Money which is poor at evaluation may help condemn you to several exhausting and unproductive years chasing a dream which is simply not viable.

Network:

Is your potential funder bringing new connections? Are they capable of extending your horizons over new marketplaces, new potential partners and new sources of complementary competence?

Support:

Can your potential funder quickly establish a constructive relationship with you (and your key people) which brings significant motivational and management support? Are these people who you would talk to about your fears and your dreams anyway? Do they bring not only general business acumen but also expertise specific to your own domain of operations?

Quantum:

Does the figure which your potential funder is prepared to invest seem about right? Too little and you might be left nowhere, having not achieved anything particularly significant and thus placed in a very poor position with regards to any possible further funding. Too much and you might be both taking unnecessarily high dilution and also possibly storing up future problems concerning future funding once the initial hype around your company subsides and you have to settle in for the hard grind and hard-won growth that is the normal.

Have you worked closely together to come up with a figure which gives strong prospects for growth but which also recognises the ongoing realities of funding and sustainable value creation?

Mix:

Is your potential funder offering you an investment package which fits in with what you have discussed together is in the best interests of sustained value creation? Or should there be a much greater degree of equity than there is debt, given that the company is going to be engaged in R&D for quite some time and will struggle to meet repayments on top of its business building activities? Or is the company growing very quickly through sales and, with the short term requirement of some of the funding, is there too high an equity component and would it be better to have more debt?

Conditions:

Is your potential funder taking reasonable steps to protect their investment, or are you being tied in knots, with every possibility of losing all autonomy over your affairs?

Funders are absolutely entitled to seek to strike a good deal. So long as the valuation at which an investment is made is within a bandwidth which does not limit the ongoing potential for good value creation, we are not overly concerned about valuation alone.

However, overly intrusive or limiting conditions can create damaging friction, or in worse case scenarios, can lead to relationship breakdown and total project collapse.

There is little point in tying a project in such knots that the life is strangled out of it. A consideration of conditions leads on naturally into:

Follow-on:

What happens, if you expect that you will need to raise more money in the short to medium term, once the potential funder’s money runs out? It is amazing how little thought is given to this vital issue.

Follow-on needs to be addressed up front. Where might it come from? How will this work in relation to control of the process and agreements between the promoters and this first funder?

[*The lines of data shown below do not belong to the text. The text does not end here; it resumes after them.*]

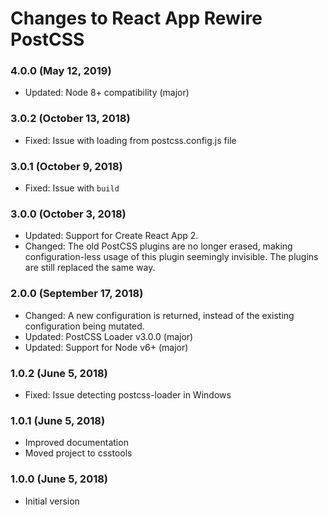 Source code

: # Changes to React App Rewire PostCSS

### 4.0.0 (May 12, 2019)

- Updated: Node 8+ compatibility (major)

### 3.0.2 (October 13, 2018)

- Fixed: Issue with loading from postcss.config.js file

### 3.0.1 (October 9, 2018)

- Fixed: Issue with `build`

### 3.0.0 (October 3, 2018)

- Updated: Support for Create React App 2.
- Changed: The old PostCSS plugins are no longer erased, making
  configuration-less usage of this plugin seemingly invisible. The plugins are
  still replaced the same way.

### 2.0.0 (September 17, 2018)

- Changed: A new configuration is returned, instead of the existing
  configuration being mutated.
- Updated: PostCSS Loader v3.0.0 (major)
- Updated: Support for Node v6+ (major)

### 1.0.2 (June 5, 2018)

- Fixed: Issue detecting postcss-loader in Windows

### 1.0.1 (June 5, 2018)

- Improved documentation
- Moved project to csstools

### 1.0.0 (June 5, 2018)

- Initial version
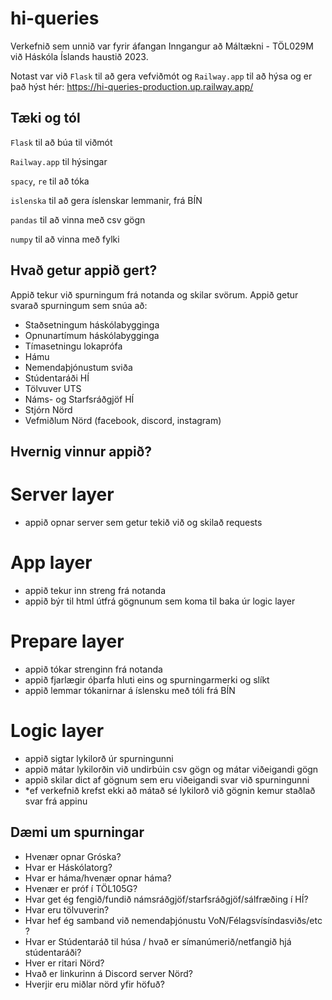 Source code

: # hi-queries

Verkefnið sem unnið var fyrir áfangan Inngangur að Máltækni - TÖL029M við Háskóla Íslands haustið 2023.

Notast var við `Flask` til að gera vefviðmót og `Railway.app` til að hýsa og er það hýst hér: https://hi-queries-production.up.railway.app/

## Tæki og tól

`Flask` til að búa til viðmót

`Railway.app` til hýsingar

`spacy`, `re` til að tóka

`islenska` til að gera íslenskar lemmanir, frá BÍN

`pandas` til að vinna með csv gögn

`numpy` til að vinna með fylki


## Hvað getur appið gert?

Appið tekur við spurningum frá notanda og skilar svörum. Appið getur svarað spurningum sem snúa að:

- Staðsetningum háskólabygginga
- Opnunartímum háskólabygginga
- Tímasetningu lokaprófa
- Hámu
- Nemendaþjónustum sviða
- Stúdentaráði HÍ
- Tölvuver UTS
- Náms- og Starfsráðgjöf HÍ
- Stjórn Nörd
- Vefmiðlum Nörd (facebook, discord, instagram)

## Hvernig vinnur appið?

# Server layer

- appið opnar server sem getur tekið við og skilað requests

# App layer

- appið tekur inn streng frá notanda
- appið býr til html útfrá gögnunum sem koma til baka úr logic layer

# Prepare layer

- appið tókar strenginn frá notanda
- appið fjarlægir óþarfa hluti eins og spurningarmerki og slíkt
- appið lemmar tókanirnar á íslensku með tóli frá BÍN

# Logic layer

- appið sigtar lykilorð úr spurningunni
- appið mátar lykilorðin við undirbúin csv gögn og mátar viðeigandi gögn
- appið skilar dict af gögnum sem eru viðeigandi svar við spurningunni
-  *ef verkefnið krefst ekki að mátað sé lykilorð við gögnin kemur staðlað svar frá appinu

## Dæmi um spurningar

- Hvenær opnar Gróska?
- Hvar er Háskólatorg?
- Hvar er háma/hvenær opnar háma?
- Hvenær er próf í TÖL105G?
- Hvar get ég fengið/fundið námsráðgjöf/starfsráðgjöf/sálfræðing í HÍ?
- Hvar eru tölvuverin?
- Hvar hef ég samband við nemendaþjónustu VoN/Félagsvísíndasviðs/etc ?
- Hvar er Stúdentaráð til húsa / hvað er símanúmerið/netfangið hjá stúdentaráði?
- Hver er ritari Nörd?
- Hvað er linkurinn á Discord server Nörd?
- Hverjir eru miðlar nörd yfir höfuð?
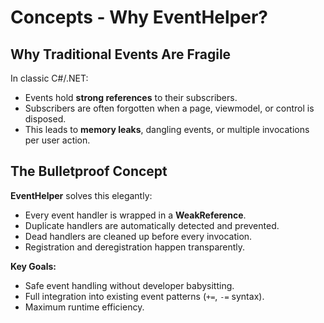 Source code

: # Concepts - Why EventHelper?

## Why Traditional Events Are Fragile

In classic C#/.NET:
- Events hold **strong references** to their subscribers.
- Subscribers are often forgotten when a page, viewmodel, or control is disposed.
- This leads to **memory leaks**, dangling events, or multiple invocations per user action.

## The Bulletproof Concept

**EventHelper** solves this elegantly:
- Every event handler is wrapped in a **WeakReference**.
- Duplicate handlers are automatically detected and prevented.
- Dead handlers are cleaned up before every invocation.
- Registration and deregistration happen transparently.

**Key Goals:**
- Safe event handling without developer babysitting.
- Full integration into existing event patterns (`+=`, `-=` syntax).
- Maximum runtime efficiency.
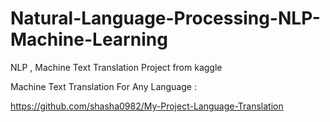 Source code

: # Natural-Language-Processing-NLP-Machine-Learning
NLP , Machine Text Translation Project from kaggle


Machine Text Translation For Any Language : 

https://github.com/shasha0982/My-Project-Language-Translation
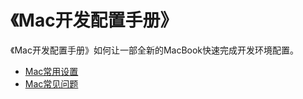 # 《Mac开发配置手册》

《Mac开发配置手册》如何让一部全新的MacBook快速完成开发环境配置。

* [Mac常用设置](MAC_SETTINGS.md)
* [Mac常见问题](MAC_FAQ.md) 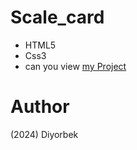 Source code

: # Scale_card
- HTML5
- Css3
- can you view [my Project](https://diyorbekpydev.github.io/Scale_card/)
# Author 
(2024) Diyorbek 
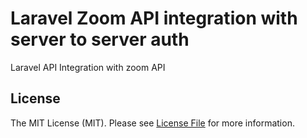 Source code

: # Laravel Zoom API integration with server to server auth

Laravel API Integration with zoom API

## License

The MIT License (MIT). Please see [License File](LICENSE.md) for more information.
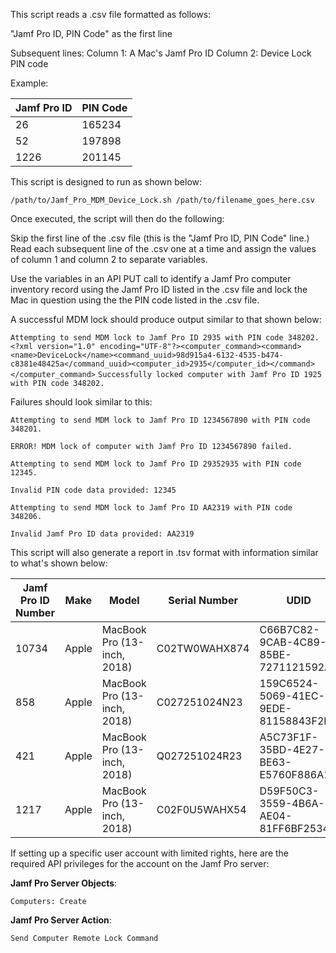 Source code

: This script reads a .csv file formatted as follows:

"Jamf Pro ID, PIN Code" as the first line

Subsequent lines:
Column 1: A Mac's Jamf Pro ID
Column 2: Device Lock PIN code

Example:


|Jamf Pro ID|PIN Code|
|-----------|--------|
|26         |165234  |
|52         |197898  |
|1226       |201145  |

This script is designed to run as shown below:

`/path/to/Jamf_Pro_MDM_Device_Lock.sh /path/to/filename_goes_here.csv`

Once executed, the script will then do the following:

Skip the first line of the .csv file (this is the "Jamf Pro ID, PIN Code" line.)
Read each subsequent line of the .csv one at a time and assign the values of column 1
and column 2 to separate variables.

Use the variables in an API PUT call to identify a Jamf Pro computer inventory record
using the Jamf Pro ID listed in the .csv file and lock the Mac in question using the 
the PIN code listed in the .csv file.

A successful MDM lock should produce output similar to that shown below:

``Attempting to send MDM lock to Jamf Pro ID 2935 with PIN code 348202.``
``<?xml version="1.0" encoding="UTF-8"?><computer_command><command><name>DeviceLock</name><command_uuid>98d915a4-6132-4535-b474-c8381e48425a</command_uuid><computer_id>2935</computer_id></command></computer_command>``
``Successfully locked computer with Jamf Pro ID 1925 with PIN code 348202.``

Failures should look similar to this:

``Attempting to send MDM lock to Jamf Pro ID 1234567890 with PIN code 348201.``

``ERROR! MDM lock of computer with Jamf Pro ID 1234567890 failed.``

``Attempting to send MDM lock to Jamf Pro ID 29352935 with PIN code 12345.``

``Invalid PIN code data provided: 12345``

``Attempting to send MDM lock to Jamf Pro ID AA2319 with PIN code 348206.``

``Invalid Jamf Pro ID data provided: AA2319``


This script will also generate a report in .tsv format with information similar to what's shown below:

|Jamf Pro ID Number|Make |Model                      |Serial Number|UDID                                |Jamf Pro URL                                             |MDM Lock Successful|
|------------------|-----|---------------------------|-------------|------------------------------------|---------------------------------------------------------|-------------------|
|10734             |Apple|MacBook Pro (13-inch, 2018)|C02TW0WAHX874 |C66B7C82-9CAB-4C89-85BE-7271121592A8|https://jamf.pro.server.here/computers.html?id=10734|Yes                |
|858             |Apple|MacBook Pro (13-inch, 2018)|C027251024N23 |159C6524-5069-41EC-9EDE-81158843F2EC|https://jamf.pro.server.here/computers.html?id=858|No                |
|421             |Apple|MacBook Pro (13-inch, 2018)|Q027251024R23 |A5C73F1F-35BD-4E27-BE63-E5760F886A1A|https://jamf.pro.server.here/computers.html?id=421|Yes                |
|1217             |Apple|MacBook Pro (13-inch, 2018)|C02F0U5WAHX54 |D59F50C3-3559-4B6A-AE04-81FF6BF25349|https://jamf.pro.server.here/computers.html?id=1217|Yes                |



If setting up a specific user account with limited rights, here are the required API privileges
for the account on the Jamf Pro server:

**Jamf Pro Server Objects**:

`Computers: Create`

**Jamf Pro Server Action**:

`Send Computer Remote Lock Command`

Bad funders will either not consider it, or, worse, exploit follow-on requirements to gain total control over a project.

Bad promoters may be hopelessly over-optimistic in what they purport to achieve through a funding round, or may simply forget to think ahead in their over-excitement at landing some much-needed monetary support.

In summary:

Funders – your prospective investee should be thoroughly assessing what you can bring to the party as well as the money. If they are not, then maybe they are not the best candidates for you money. And if you have little to offer beyond your money, then perhaps you shouldn’t be in the direct investment business.

Funding seekers – if you are not exploring the seven dimensions of The Quality of Money as you seek investment, then you are dramatically limiting your chances of future success. In fact, if all you doing is looking for money, then the best thing a competent funder could do is to tell you either to reconsider, or even just to stop doing what you are doing.

Malcolm Evans is the founder of Funding Enterprise, the North West's leading authority on earlier stage corporate finance.